Population Pharmacokinetic–Pharmacodynamic Modeling of TF-505 Using Extension of Indirect Response Model by Incorporating a Circadian Rhythm in Healthy Volunteers

The pharmacokinetic–pharmacodynamic (PK–PD) relationship of the newly developed drug, (−)-(S)-4-[1-[4-[1-(4-isobutylphenyl)butoxy]benzoyl]indolizin-3-yl]butyric acid (TF-505), was characterized via a population approach in early human study. Healthy volunteers were divided into six groups.

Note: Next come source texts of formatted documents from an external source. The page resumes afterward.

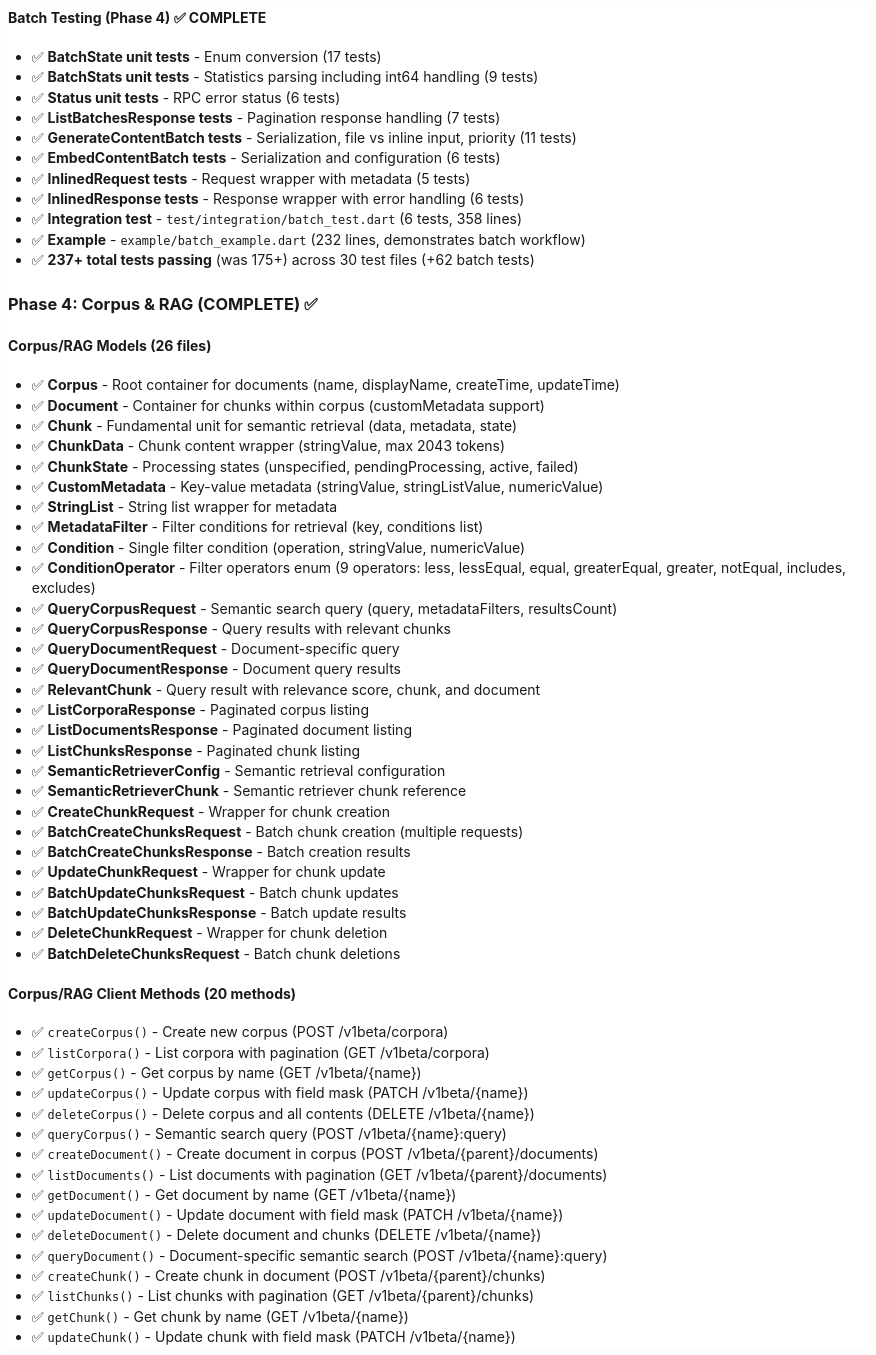 #### Batch Testing (Phase 4) ✅ COMPLETE
- ✅ **BatchState unit tests** - Enum conversion (17 tests)
- ✅ **BatchStats unit tests** - Statistics parsing including int64 handling (9 tests)
- ✅ **Status unit tests** - RPC error status (6 tests)
- ✅ **ListBatchesResponse tests** - Pagination response handling (7 tests)
- ✅ **GenerateContentBatch tests** - Serialization, file vs inline input, priority (11 tests)
- ✅ **EmbedContentBatch tests** - Serialization and configuration (6 tests)
- ✅ **InlinedRequest tests** - Request wrapper with metadata (5 tests)
- ✅ **InlinedResponse tests** - Response wrapper with error handling (6 tests)
- ✅ **Integration test** - `test/integration/batch_test.dart` (6 tests, 358 lines)
- ✅ **Example** - `example/batch_example.dart` (232 lines, demonstrates batch workflow)
- ✅ **237+ total tests passing** (was 175+) across 30 test files (+62 batch tests)

### Phase 4: Corpus & RAG (COMPLETE) ✅

#### Corpus/RAG Models (26 files)
- ✅ **Corpus** - Root container for documents (name, displayName, createTime, updateTime)
- ✅ **Document** - Container for chunks within corpus (customMetadata support)
- ✅ **Chunk** - Fundamental unit for semantic retrieval (data, metadata, state)
- ✅ **ChunkData** - Chunk content wrapper (stringValue, max 2043 tokens)
- ✅ **ChunkState** - Processing states (unspecified, pendingProcessing, active, failed)
- ✅ **CustomMetadata** - Key-value metadata (stringValue, stringListValue, numericValue)
- ✅ **StringList** - String list wrapper for metadata
- ✅ **MetadataFilter** - Filter conditions for retrieval (key, conditions list)
- ✅ **Condition** - Single filter condition (operation, stringValue, numericValue)
- ✅ **ConditionOperator** - Filter operators enum (9 operators: less, lessEqual, equal, greaterEqual, greater, notEqual, includes, excludes)
- ✅ **QueryCorpusRequest** - Semantic search query (query, metadataFilters, resultsCount)
- ✅ **QueryCorpusResponse** - Query results with relevant chunks
- ✅ **QueryDocumentRequest** - Document-specific query
- ✅ **QueryDocumentResponse** - Document query results
- ✅ **RelevantChunk** - Query result with relevance score, chunk, and document
- ✅ **ListCorporaResponse** - Paginated corpus listing
- ✅ **ListDocumentsResponse** - Paginated document listing
- ✅ **ListChunksResponse** - Paginated chunk listing
- ✅ **SemanticRetrieverConfig** - Semantic retrieval configuration
- ✅ **SemanticRetrieverChunk** - Semantic retriever chunk reference
- ✅ **CreateChunkRequest** - Wrapper for chunk creation
- ✅ **BatchCreateChunksRequest** - Batch chunk creation (multiple requests)
- ✅ **BatchCreateChunksResponse** - Batch creation results
- ✅ **UpdateChunkRequest** - Wrapper for chunk update
- ✅ **BatchUpdateChunksRequest** - Batch chunk updates
- ✅ **BatchUpdateChunksResponse** - Batch update results
- ✅ **DeleteChunkRequest** - Wrapper for chunk deletion
- ✅ **BatchDeleteChunksRequest** - Batch chunk deletions

#### Corpus/RAG Client Methods (20 methods)
- ✅ `createCorpus()` - Create new corpus (POST /v1beta/corpora)
- ✅ `listCorpora()` - List corpora with pagination (GET /v1beta/corpora)
- ✅ `getCorpus()` - Get corpus by name (GET /v1beta/{name})
- ✅ `updateCorpus()` - Update corpus with field mask (PATCH /v1beta/{name})
- ✅ `deleteCorpus()` - Delete corpus and all contents (DELETE /v1beta/{name})
- ✅ `queryCorpus()` - Semantic search query (POST /v1beta/{name}:query)
- ✅ `createDocument()` - Create document in corpus (POST /v1beta/{parent}/documents)
- ✅ `listDocuments()` - List documents with pagination (GET /v1beta/{parent}/documents)
- ✅ `getDocument()` - Get document by name (GET /v1beta/{name})
- ✅ `updateDocument()` - Update document with field mask (PATCH /v1beta/{name})
- ✅ `deleteDocument()` - Delete document and chunks (DELETE /v1beta/{name})
- ✅ `queryDocument()` - Document-specific semantic search (POST /v1beta/{name}:query)
- ✅ `createChunk()` - Create chunk in document (POST /v1beta/{parent}/chunks)
- ✅ `listChunks()` - List chunks with pagination (GET /v1beta/{parent}/chunks)
- ✅ `getChunk()` - Get chunk by name (GET /v1beta/{name})
- ✅ `updateChunk()` - Update chunk with field mask (PATCH /v1beta/{name})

The groups received four single doses (25, 50, 75 or 100 mg) and 2 multiple doses (12.5 or 25 mg) of TF-505, respectively. Dihydrotestosterone (DHT) data were collected to assess TF-505 pharmacodynamics. Population PK/PD modeling of TF-505 was performed via mixed-effects modeling using the NONMEM software package. The final PK–PD model incorporates a two-compartment PK model and an extended indirect PD model. The population PK parameters were 0.197 h−1 for the ka, 0.0678 h−1 for ke, 12.5 l for Vc, 0.0645 h−1 for k12, 0.0723 h−1 for k21. Extension of indirect response model by incorporating a time-dependent periodic function for kin takes into account the chronopharmacologic rhythms (Imax: 0.706±0.297, IC50: 1.01±1.64 (μg/ml), kout: 0.221±0.0486 (h−1), Rm: 20.4±8.08 (% h−1), Ramp: 5.06±3.43 (% h−1), Tz: 5.01±0.407 (h) (Population mean±S.E.)). Rm is the mean DHT synthesis rate, Ramp is the amplitude of the DHT synthesis rate, and Tz is the acrophase time, signifying maximum synthesis rate. The present study represents a successful population PK–PD model using the full data from early human studies. The population parameters thus obtained could provide useful indicators for the determination of dosage regimens in exploratory studies in patient populations.